Running Flip-Flops

Taking a cue from Born to Run, Barefoot Ted, and the Tarahumara, I’ve converted my flip-flops into “Huaraches”.

Running Flip-Flops

I’ve been going most of the summer completely barefoot but when shoes are needed or my feet are too sore I’ve been wearing some $5 sandals that I bought last summer. The heel and forefoot have been compressed to a couple of millimeters thick and seemed ideal for minimalist footwear.

Today marks my second run in these sandals resulting in a decent pace and 3 miles through SE Portland relatively free of pain. I say relative as my calves started getting sore pretty early into the run but it was all muscle pain and not of blisters, knee, foot, or other weird pains brought on by other running shoes.

Some people think me CRAZY for trying such a thing, but as you can see by Barefoot Ted (BFT) that it is a perfectly viable way to run. In fact, it seems far better to run with only a few millimeters of protection from glass and other sharp objects rather than huge pieces of foam and other “correction” brought by popular running shoes.

In the near future, I hope to order a kit from BFT to make huaraches from Vibram rubber and leather straps. The google group “Minimalist Running” is a GREAT place for more info.

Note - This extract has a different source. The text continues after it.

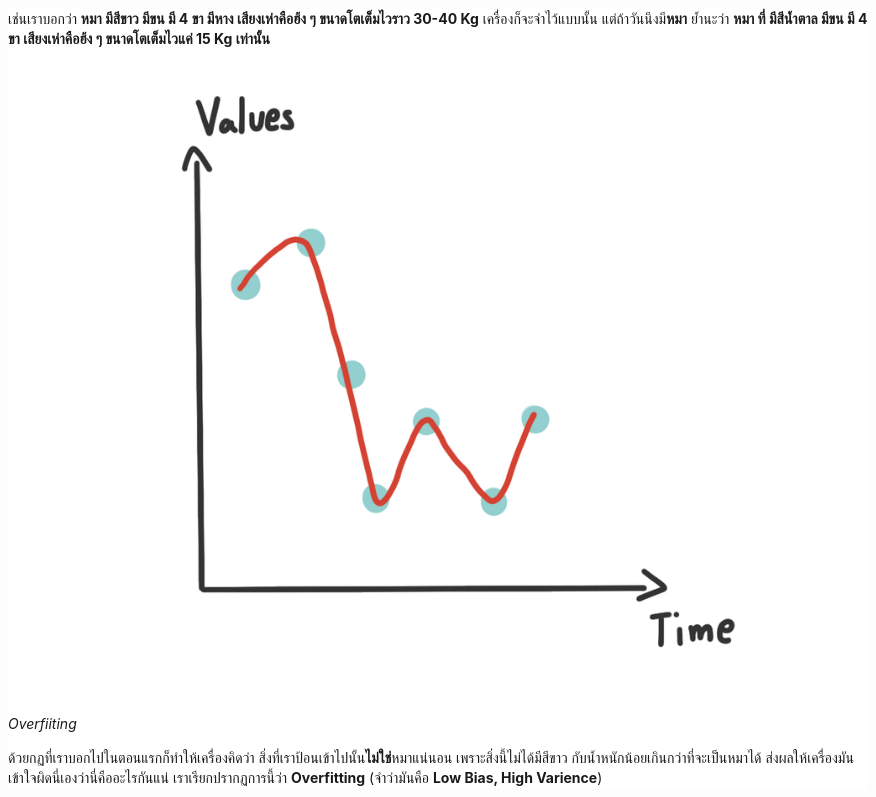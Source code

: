 เช่นเราบอกว่า **หมา มีสีขาว มีขน มี 4 ขา มีหาง เสียงเห่าคือฮ้ง ๆ ขนาดโตเต็มไวราว 30-40 Kg** เครื่องก็จะจำไว้แบบนั้น แต่ถ้าวันนึงมี**หมา** ย้ำนะว่า **หมา ที่ มีสีน้ำตาล มีขน มี 4 ขา เสียงเห่าคือฮ้ง ๆ ขนาดโตเต็มไวแค่ 15 Kg เท่านั้น**

![Overfitting](./Overfitted.png)
_Overfiiting_

ด้วยกฏที่เราบอกไปในตอนแรกก็ทำให้เครื่องคิดว่า สิ่งที่เราป้อนเข้าไปนั้น**ไม่ใช่**หมาแน่นอน เพราะสิ่งนี้ไม่ได้มีสีขาว กับน้ำหนักน้อยเกินกว่าที่จะเป็นหมาได้ ส่งผลให้เครื่องมันเข้าใจผิดนี่เองว่านี่คืออะไรกันแน่ เราเรียกปรากฏการนี้ว่า **Overfitting** (จำว่ามันคือ **Low Bias, High Varience**)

I can hardly wait to run again on Thursday.

Cheers!
-Tomas

Categories: minimalist

3 replies »

  1. Seems as if you aren't merely a proponent of running about shoeless but actually hold shoes in contempt. You may now know this, but in 2006-2007 I wore the thinnest possible shoes, they were little more than sheer mocassins. 0-support, 0-padding. I remember thinking how cool it was that I could feel the texture of the ground I was walking on.Playing DDR/ITG on them I developed acute tendonitis on account of uncorrected severe genetic pronation and flat-footedness. My left ankle would regularly lock up and I could barely walk. I'd literally hop one-footed down stairs.My osteopath proscribed orthotics, New Balance cross trainers and a regimine of stretching exercizes. Within a month I was feeling some relief and now I'm playing far more intensely than I ever was back then and with minimal soreness.And so now I sleep with my New Balance 621's on, and only take them off for ritual cleansing.http://www.youtube.com/watch?v=AB1vkdROYgs

  2. I did not know you were wearing flat shoes for some time. I approve.Since I've started going barefoot as much as possible, many of my foot and leg problems have been going away. Even with widened shoes, my knee and foot aches kept coming back. I have major issues with orthotics for problems that many times can be fixed with conditioning the atrophied muscles.I have a book "Runner's Repair Manual" that seems to fix EVERYTHING with orthotics and taping. How can orthotics compensate for each shoe as the sole starts to thin to one side or wear down? How can your arches ever get stronger if they are always supported?I had to get rid of $500 in running shoes since each pair introduced more problems than they supposedly solved.I have two pair of running shoes for when I have tender or blistered feet that need some TCL, but they squish my toes and eventually bring upon the old pains.I don't know about your genetics, but you shouldn't give up on stretching and conditioning your feet to work without shoes as much as possible.

  3. I don't think you understand. I blame the flat footwear for the tendinitis and will never go back to using it.My feet are genetically flat. I have no arches, and never did. When I walk barefoot in my tile kitchen the soles of my feet actually make audible sucking sounds. When I get out of the pool my footprints look like slices of pizza. Standing barefoot my ankles roll off the vertical unless I stand tippy-toe. No amount of physical conditioning can give me arches or prevent the pronation caused by their absence. When I was a teenager one doctor told me that he could give me arches by breaking my feet and wiring them into a new shape. I had no problems at the time so I told him to take a flying fuck at a rolling donut.And, honestly, even now I've never had sore FEET. That is part of the original problem. I didn't know I had a problem because I didn't have discomfort in my actual feet. I stretched before playing, but that probably just delayed the inevitable tendon damage.The new stretches and exercises my osteopathic doctor gave me were not to fix the arches, but to heal the ankle tendons that were ravaged by my lack of support and the extreme lateral stress from doubles play DDR and ITG.Since I switched to properly sized cross trainers for lateral support and with orthotic inserts to correct the ankle joint's angle, my ankle problems have gone away and I still have no sore feet. As you can see from the video I linked I move VERY fast now, far faster foot movement than I had even before the tendonitis. I think that you have fundamentally sound feet that responded well to physical conditioning and can allow you to run without shoes or to run with neutral footwear.Or perhaps you have feet that really can't and shouldn't receive active support.You seem to think that what works for you will work for anyone, and I used my personal experience as an example.As a fellow fit human, I just figured you should hear it from me.Some people who engage in extreme activities wearing shoes you don't approve of do not have problems that can be traced to shoes and have HAD problems that could be traced to shoes you do approve of.